Stored data entries:
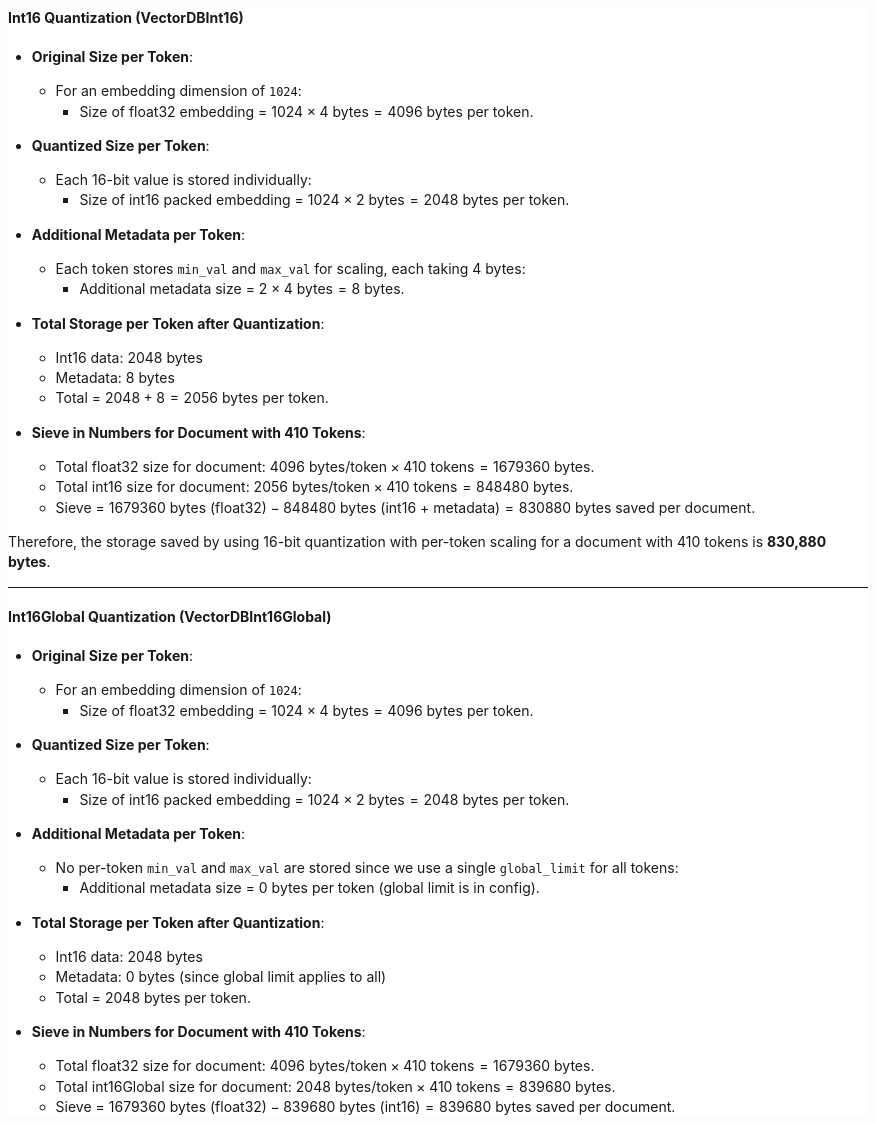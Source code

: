 
#### **Int16 Quantization (VectorDBInt16)**

- **Original Size per Token**:
  - For an embedding dimension of `1024`:
    - Size of float32 embedding = $1024 \times 4 \text{ bytes} = 4096 \text{ bytes}$ per token.

- **Quantized Size per Token**:
  - Each 16-bit value is stored individually:
    - Size of int16 packed embedding = $1024 \times 2 \text{ bytes} = 2048 \text{ bytes}$ per token.

- **Additional Metadata per Token**:
  - Each token stores `min_val` and `max_val` for scaling, each taking 4 bytes:
    - Additional metadata size = $2 \times 4 \text{ bytes} = 8 \text{ bytes}$.

- **Total Storage per Token after Quantization**:
  - Int16 data: 2048 bytes
  - Metadata: 8 bytes
  - Total = $2048 + 8 = 2056 \text{ bytes}$ per token.

- **Sieve in Numbers for Document with 410 Tokens**:
  - Total float32 size for document: $4096 \text{ bytes/token} \times 410 \text{ tokens} = 1679360 \text{ bytes}$.
  - Total int16 size for document: $2056 \text{ bytes/token} \times 410 \text{ tokens} = 848480 \text{ bytes}$.
  - Sieve = $1679360 \text{ bytes (float32)} - 848480 \text{ bytes (int16 + metadata)} = 830880 \text{ bytes saved per document}$.

Therefore, the storage saved by using 16-bit quantization with per-token scaling for a document with 410 tokens is **830,880 bytes**.

---

#### **Int16Global Quantization (VectorDBInt16Global)**

- **Original Size per Token**:
  - For an embedding dimension of `1024`:
    - Size of float32 embedding = $1024 \times 4 \text{ bytes} = 4096 \text{ bytes}$ per token.

- **Quantized Size per Token**:
  - Each 16-bit value is stored individually:
    - Size of int16 packed embedding = $1024 \times 2 \text{ bytes} = 2048 \text{ bytes}$ per token.

- **Additional Metadata per Token**:
  - No per-token `min_val` and `max_val` are stored since we use a single `global_limit` for all tokens:
    - Additional metadata size = $0 \text{ bytes}$ per token (global limit is in config).

- **Total Storage per Token after Quantization**:
  - Int16 data: 2048 bytes
  - Metadata: 0 bytes (since global limit applies to all)
  - Total = $2048 \text{ bytes}$ per token.

- **Sieve in Numbers for Document with 410 Tokens**:
  - Total float32 size for document: $4096 \text{ bytes/token} \times 410 \text{ tokens} = 1679360 \text{ bytes}$.
  - Total int16Global size for document: $2048 \text{ bytes/token} \times 410 \text{ tokens} = 839680 \text{ bytes}$.
  - Sieve = $1679360 \text{ bytes (float32)} - 839680 \text{ bytes (int16)} = 839680 \text{ bytes saved per document}$.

WHAT YOU SHOULD DO:
Reproduce all of the entries word for word, skipping any pictures they hold.

RESPONSE TO THE TASK:
Source code

: 
#### **Int16 Quantization (VectorDBInt16)**

- **Original Size per Token**:
  - For an embedding dimension of `1024`:
    - Size of float32 embedding = $1024 \times 4 \text{ bytes} = 4096 \text{ bytes}$ per token.

- **Quantized Size per Token**:
  - Each 16-bit value is stored individually:
    - Size of int16 packed embedding = $1024 \times 2 \text{ bytes} = 2048 \text{ bytes}$ per token.

- **Additional Metadata per Token**:
  - Each token stores `min_val` and `max_val` for scaling, each taking 4 bytes:
    - Additional metadata size = $2 \times 4 \text{ bytes} = 8 \text{ bytes}$.

- **Total Storage per Token after Quantization**:
  - Int16 data: 2048 bytes
  - Metadata: 8 bytes
  - Total = $2048 + 8 = 2056 \text{ bytes}$ per token.

- **Sieve in Numbers for Document with 410 Tokens**:
  - Total float32 size for document: $4096 \text{ bytes/token} \times 410 \text{ tokens} = 1679360 \text{ bytes}$.
  - Total int16 size for document: $2056 \text{ bytes/token} \times 410 \text{ tokens} = 848480 \text{ bytes}$.
  - Sieve = $1679360 \text{ bytes (float32)} - 848480 \text{ bytes (int16 + metadata)} = 830880 \text{ bytes saved per document}$.

Therefore, the storage saved by using 16-bit quantization with per-token scaling for a document with 410 tokens is **830,880 bytes**.

---

#### **Int16Global Quantization (VectorDBInt16Global)**

- **Original Size per Token**:
  - For an embedding dimension of `1024`:
    - Size of float32 embedding = $1024 \times 4 \text{ bytes} = 4096 \text{ bytes}$ per token.

- **Quantized Size per Token**:
  - Each 16-bit value is stored individually:
    - Size of int16 packed embedding = $1024 \times 2 \text{ bytes} = 2048 \text{ bytes}$ per token.

- **Additional Metadata per Token**:
  - No per-token `min_val` and `max_val` are stored since we use a single `global_limit` for all tokens:
    - Additional metadata size = $0 \text{ bytes}$ per token (global limit is in config).

- **Total Storage per Token after Quantization**:
  - Int16 data: 2048 bytes
  - Metadata: 0 bytes (since global limit applies to all)
  - Total = $2048 \text{ bytes}$ per token.

- **Sieve in Numbers for Document with 410 Tokens**:
  - Total float32 size for document: $4096 \text{ bytes/token} \times 410 \text{ tokens} = 1679360 \text{ bytes}$.
  - Total int16Global size for document: $2048 \text{ bytes/token} \times 410 \text{ tokens} = 839680 \text{ bytes}$.
  - Sieve = $1679360 \text{ bytes (float32)} - 839680 \text{ bytes (int16)} = 839680 \text{ bytes saved per document}$.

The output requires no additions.